The answer might surprise you
It was the Question Time to beat all Question Times.
Billed as Russell Brand vs Nigel Farage, it was the most-hyped instalment of the panel debate programme for a long time – or maybe ever.
Question Time routinely attracts around three million viewers, but going by the level of debate on Twitter, it’s fairly safe to say the programme in Canterbury could have doubled its audience last night.
But who won?
Let’s take a look at the evidence.
Tory MP and ITV’s Splash! contestant Penny Mordaunt took a hammering from Brand over firefighters’ pay and conditions.
“Old Penny there is presiding over legislation that means firemen are going to have to work an extra five years,” Brand said.
“They’re really tired from going into burning buildings and they want them to do another five years.
“This is an agenda that is not met by politicians as we understand them.”
Mordaunt, who was criticised recently for a speech in the Commons where she repeatedly used the word “cock” as part of a navy dare, attempted to defend herself but was interrupted by Brand who called her “love” and then apologised.
Shadow international development secretary Mary Creagh appeared to come across well on the panel. She received a lot of praise on Twitter for her coherent points.
“There’s a big choice facing us at the next General Election. I still think politics really matters,” she said, perhaps hinting at the fact personalities outside Westminster, such as Brand, have been becoming more vocal in recent years.
“The question now facing us at the next General Election is – who do you want the country to work for? Do you want it to work for a few people at the top or for everybody in this country so that everybody has the chance to get on? The ideological divide and the choice at the next General Election could not be clearer between Labour and the Conservatives.”
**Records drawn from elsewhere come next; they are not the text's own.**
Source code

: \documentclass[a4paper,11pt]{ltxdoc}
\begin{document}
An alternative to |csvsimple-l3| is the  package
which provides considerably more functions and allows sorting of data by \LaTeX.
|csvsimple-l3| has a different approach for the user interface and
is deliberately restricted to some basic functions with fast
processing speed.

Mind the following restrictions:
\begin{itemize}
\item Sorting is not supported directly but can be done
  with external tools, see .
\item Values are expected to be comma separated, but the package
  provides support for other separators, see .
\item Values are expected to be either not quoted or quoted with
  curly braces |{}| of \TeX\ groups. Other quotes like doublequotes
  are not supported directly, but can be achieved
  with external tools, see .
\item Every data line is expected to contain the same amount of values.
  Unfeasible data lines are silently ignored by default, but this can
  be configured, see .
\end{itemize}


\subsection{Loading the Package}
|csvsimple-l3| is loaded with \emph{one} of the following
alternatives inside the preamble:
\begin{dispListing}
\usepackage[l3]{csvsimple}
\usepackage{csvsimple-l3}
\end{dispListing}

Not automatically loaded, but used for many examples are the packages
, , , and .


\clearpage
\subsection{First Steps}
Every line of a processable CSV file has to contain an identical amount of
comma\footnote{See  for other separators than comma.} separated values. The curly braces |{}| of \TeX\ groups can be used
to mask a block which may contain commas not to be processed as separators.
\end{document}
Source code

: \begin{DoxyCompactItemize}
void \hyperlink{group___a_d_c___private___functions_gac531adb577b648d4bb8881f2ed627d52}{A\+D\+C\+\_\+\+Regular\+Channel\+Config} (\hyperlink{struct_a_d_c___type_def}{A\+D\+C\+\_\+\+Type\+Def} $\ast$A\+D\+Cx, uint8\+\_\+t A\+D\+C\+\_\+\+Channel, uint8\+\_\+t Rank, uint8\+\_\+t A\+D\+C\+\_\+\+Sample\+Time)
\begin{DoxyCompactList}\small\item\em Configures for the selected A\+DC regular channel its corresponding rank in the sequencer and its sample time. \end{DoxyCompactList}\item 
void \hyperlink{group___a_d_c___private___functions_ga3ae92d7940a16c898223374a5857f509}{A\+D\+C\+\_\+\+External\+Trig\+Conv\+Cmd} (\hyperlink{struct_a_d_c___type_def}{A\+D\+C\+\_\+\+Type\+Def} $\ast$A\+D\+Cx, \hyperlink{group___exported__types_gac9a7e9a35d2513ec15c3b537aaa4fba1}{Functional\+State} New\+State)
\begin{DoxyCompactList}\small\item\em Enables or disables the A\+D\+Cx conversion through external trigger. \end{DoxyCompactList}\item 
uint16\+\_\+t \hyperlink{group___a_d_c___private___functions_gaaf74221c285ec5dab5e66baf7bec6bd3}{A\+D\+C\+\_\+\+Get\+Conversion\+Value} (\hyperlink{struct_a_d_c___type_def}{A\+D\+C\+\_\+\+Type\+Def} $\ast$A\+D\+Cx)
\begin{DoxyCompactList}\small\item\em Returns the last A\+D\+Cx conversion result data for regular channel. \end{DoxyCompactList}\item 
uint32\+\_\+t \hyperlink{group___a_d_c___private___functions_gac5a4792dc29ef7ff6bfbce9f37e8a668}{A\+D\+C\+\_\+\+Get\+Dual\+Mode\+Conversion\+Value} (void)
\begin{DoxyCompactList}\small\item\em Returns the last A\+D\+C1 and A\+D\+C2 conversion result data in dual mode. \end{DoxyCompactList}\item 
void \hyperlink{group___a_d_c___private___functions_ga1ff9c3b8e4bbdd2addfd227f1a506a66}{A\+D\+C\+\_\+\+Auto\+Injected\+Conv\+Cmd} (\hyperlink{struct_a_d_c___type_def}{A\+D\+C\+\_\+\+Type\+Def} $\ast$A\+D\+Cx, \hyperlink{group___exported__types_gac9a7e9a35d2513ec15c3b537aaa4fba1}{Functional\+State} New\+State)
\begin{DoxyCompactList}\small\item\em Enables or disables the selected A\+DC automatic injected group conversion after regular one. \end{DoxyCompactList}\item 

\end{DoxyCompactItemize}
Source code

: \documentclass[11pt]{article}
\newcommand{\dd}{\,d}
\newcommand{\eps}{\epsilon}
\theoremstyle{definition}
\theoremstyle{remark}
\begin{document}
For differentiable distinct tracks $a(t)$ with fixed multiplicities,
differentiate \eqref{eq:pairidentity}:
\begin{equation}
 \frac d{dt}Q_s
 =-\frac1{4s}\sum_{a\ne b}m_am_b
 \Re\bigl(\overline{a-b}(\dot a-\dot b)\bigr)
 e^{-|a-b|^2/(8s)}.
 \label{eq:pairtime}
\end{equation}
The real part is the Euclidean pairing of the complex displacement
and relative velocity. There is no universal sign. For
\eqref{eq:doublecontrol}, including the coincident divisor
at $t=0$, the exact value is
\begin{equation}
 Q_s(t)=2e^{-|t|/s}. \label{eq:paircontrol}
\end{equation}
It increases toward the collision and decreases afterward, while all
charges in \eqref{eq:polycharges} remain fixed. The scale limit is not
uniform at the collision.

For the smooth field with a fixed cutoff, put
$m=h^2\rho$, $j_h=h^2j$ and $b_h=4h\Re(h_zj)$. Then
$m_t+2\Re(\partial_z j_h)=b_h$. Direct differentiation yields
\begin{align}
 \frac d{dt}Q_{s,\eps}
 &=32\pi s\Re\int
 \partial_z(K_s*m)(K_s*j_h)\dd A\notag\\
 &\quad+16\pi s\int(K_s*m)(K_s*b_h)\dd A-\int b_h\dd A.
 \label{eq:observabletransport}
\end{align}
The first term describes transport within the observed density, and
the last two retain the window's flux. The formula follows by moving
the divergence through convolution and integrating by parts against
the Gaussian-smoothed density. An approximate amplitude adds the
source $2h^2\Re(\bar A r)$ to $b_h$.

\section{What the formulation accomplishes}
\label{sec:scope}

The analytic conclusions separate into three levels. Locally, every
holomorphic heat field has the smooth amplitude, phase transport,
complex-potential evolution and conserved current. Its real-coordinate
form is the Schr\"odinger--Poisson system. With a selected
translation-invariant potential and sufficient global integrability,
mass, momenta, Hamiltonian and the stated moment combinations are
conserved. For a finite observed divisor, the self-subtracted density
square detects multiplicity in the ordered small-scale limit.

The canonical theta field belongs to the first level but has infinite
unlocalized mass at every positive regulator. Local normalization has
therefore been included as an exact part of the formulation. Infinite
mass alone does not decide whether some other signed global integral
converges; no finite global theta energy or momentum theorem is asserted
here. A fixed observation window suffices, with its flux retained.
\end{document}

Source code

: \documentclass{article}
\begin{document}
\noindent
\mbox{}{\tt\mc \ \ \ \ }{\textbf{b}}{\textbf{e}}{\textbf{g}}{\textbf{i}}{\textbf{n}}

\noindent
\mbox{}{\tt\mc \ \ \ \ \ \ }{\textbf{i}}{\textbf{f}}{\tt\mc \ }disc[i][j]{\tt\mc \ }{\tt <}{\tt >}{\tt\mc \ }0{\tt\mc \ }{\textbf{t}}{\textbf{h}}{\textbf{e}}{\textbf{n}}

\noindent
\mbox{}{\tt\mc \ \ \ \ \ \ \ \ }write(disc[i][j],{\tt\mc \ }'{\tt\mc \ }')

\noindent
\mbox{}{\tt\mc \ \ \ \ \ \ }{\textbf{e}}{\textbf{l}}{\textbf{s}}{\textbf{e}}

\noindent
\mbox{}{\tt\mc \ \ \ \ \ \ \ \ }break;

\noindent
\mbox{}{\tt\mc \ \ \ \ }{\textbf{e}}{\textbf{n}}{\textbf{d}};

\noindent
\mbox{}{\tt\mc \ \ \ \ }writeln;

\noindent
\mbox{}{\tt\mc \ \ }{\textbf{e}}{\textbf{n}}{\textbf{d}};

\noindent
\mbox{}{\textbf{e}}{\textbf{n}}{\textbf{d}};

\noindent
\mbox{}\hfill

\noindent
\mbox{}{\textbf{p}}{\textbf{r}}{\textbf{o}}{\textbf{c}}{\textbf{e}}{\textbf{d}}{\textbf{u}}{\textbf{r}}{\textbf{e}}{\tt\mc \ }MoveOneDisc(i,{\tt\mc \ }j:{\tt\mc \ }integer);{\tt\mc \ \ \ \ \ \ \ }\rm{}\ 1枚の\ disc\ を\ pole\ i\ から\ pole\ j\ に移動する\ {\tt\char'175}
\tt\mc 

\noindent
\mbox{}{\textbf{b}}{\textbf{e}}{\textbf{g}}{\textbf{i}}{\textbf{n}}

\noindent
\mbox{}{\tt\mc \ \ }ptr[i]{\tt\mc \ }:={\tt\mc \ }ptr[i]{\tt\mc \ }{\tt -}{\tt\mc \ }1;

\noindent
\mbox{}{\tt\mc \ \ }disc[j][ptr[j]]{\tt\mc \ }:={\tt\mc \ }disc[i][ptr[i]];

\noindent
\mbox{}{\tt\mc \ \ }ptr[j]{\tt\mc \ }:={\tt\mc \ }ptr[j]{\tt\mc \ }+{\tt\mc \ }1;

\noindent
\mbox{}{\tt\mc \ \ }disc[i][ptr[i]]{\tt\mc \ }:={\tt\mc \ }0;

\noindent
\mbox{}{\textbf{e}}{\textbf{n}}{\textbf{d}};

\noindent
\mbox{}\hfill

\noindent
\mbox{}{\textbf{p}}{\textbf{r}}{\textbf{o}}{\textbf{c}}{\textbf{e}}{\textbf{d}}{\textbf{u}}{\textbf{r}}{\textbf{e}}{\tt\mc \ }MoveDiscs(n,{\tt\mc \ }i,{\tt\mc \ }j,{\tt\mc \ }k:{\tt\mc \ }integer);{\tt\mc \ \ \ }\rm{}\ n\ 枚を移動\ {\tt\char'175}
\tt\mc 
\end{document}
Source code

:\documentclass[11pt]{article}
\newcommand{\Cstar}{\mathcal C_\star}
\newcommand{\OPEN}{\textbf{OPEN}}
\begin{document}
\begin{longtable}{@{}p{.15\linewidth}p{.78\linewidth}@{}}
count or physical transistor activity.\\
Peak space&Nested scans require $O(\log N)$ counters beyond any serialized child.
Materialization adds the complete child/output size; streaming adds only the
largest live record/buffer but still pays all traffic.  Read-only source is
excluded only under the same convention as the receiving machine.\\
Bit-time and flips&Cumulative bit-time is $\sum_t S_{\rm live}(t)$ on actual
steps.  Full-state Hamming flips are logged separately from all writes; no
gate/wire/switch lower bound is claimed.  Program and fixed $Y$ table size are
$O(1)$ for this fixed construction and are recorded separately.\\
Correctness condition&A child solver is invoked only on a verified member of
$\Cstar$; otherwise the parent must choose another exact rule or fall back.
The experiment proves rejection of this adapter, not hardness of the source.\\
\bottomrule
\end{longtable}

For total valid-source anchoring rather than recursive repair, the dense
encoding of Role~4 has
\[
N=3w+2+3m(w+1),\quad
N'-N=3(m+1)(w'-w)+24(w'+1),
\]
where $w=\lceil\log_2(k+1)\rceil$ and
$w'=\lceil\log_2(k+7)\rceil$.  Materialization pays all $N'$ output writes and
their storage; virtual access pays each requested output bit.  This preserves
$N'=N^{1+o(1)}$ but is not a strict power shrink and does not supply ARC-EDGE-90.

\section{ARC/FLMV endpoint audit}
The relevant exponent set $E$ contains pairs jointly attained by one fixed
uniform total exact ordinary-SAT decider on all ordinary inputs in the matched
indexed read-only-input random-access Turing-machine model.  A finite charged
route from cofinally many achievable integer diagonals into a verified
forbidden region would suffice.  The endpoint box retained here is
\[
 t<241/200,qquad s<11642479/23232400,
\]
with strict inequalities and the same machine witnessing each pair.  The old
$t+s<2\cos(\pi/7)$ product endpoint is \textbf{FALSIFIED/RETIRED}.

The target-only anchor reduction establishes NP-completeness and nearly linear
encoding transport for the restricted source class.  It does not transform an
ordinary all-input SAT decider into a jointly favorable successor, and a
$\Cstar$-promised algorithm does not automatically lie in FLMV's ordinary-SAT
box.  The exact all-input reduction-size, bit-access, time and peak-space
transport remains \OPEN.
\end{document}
Creagh pointed out that her father was an immigrant from Ireland and worked hard. She also said that the country needed to invest in public services, adding Labour would repeal the coalition bill which is seen as privatising the NHS.
Arguably the least well-known panellist, Times journalist Camilla Cavendish was possibly the most well-received, at least by the live audience, who gave her some hearty applauses.
She argued the UK was actually pretty friendly to foreigners compared to other nations adding: “I don’t think anyone in this country wants to shut the door, but… people want a sense of control.”
Commenting on the privatisation of the NHS, Cavendish said: “This word ‘privatisation’ is so misleading. It means ‘selling off’ to the private sector. If we did that it could lead to the end of the NHS as we know it, and the most precious thing about the NHS is that it is free at the point that we need it and we have to keep it that way. But that’s not happening; nobody’s talking about selling it off.”
While it’s not uncommon for a comedian to be given a seat on the panel, his appearance still puzzled a lot of viewers.
Why is Russell Brand on question time? I cant stand him.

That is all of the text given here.